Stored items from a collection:
+-------+

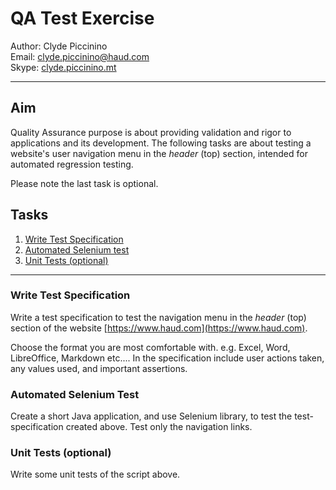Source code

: # QA Test Exercise

Author: Clyde Piccinino \
Email: [clyde.piccinino@haud.com](mailto:clyde.piccinino@haud.com) \
Skype: [clyde.piccinino.mt](live:clyde.piccinino.mt)

---


## Aim

Quality Assurance purpose is about providing validation and rigor to applications and its development. The following tasks are about testing a website's user navigation menu in the _header_ (top) section, intended for automated regression testing.

Please note the last task is optional.


## Tasks

1. [Write Test Specification](#write-test-specification)
2. [Automated Selenium test](#automated-selenium-test)
3. [Unit Tests (optional)](#unit-test-optional)


---


### Write Test Specification

Write a test specification to test the navigation menu in the _header_ (top) section of the website [https://www.haud.com](https://www.haud.com).

Choose the format you are most comfortable with. e.g. Excel, Word, LibreOffice, Markdown etc....
In the specification include user actions taken, any values used, and important assertions.


### Automated Selenium Test

Create a short Java application, and use Selenium library, to test the test-specification created above. Test only the navigation links.


### Unit Tests (optional)

Write some unit tests of the script above.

+-------+

▸ YOUR ASSIGNMENT
With "navigation" as the search string, filter the records and return each line that has it.

▸ RESULT
Quality Assurance purpose is about providing validation and rigor to applications and its development. The following tasks are about testing a website's user navigation menu in the _header_ (top) section, intended for automated regression testing.
Write a test specification to test the navigation menu in the _header_ (top) section of the website [https://www.haud.com](https://www.haud.com).
Create a short Java application, and use Selenium library, to test the test-specification created above. Test only the navigation links.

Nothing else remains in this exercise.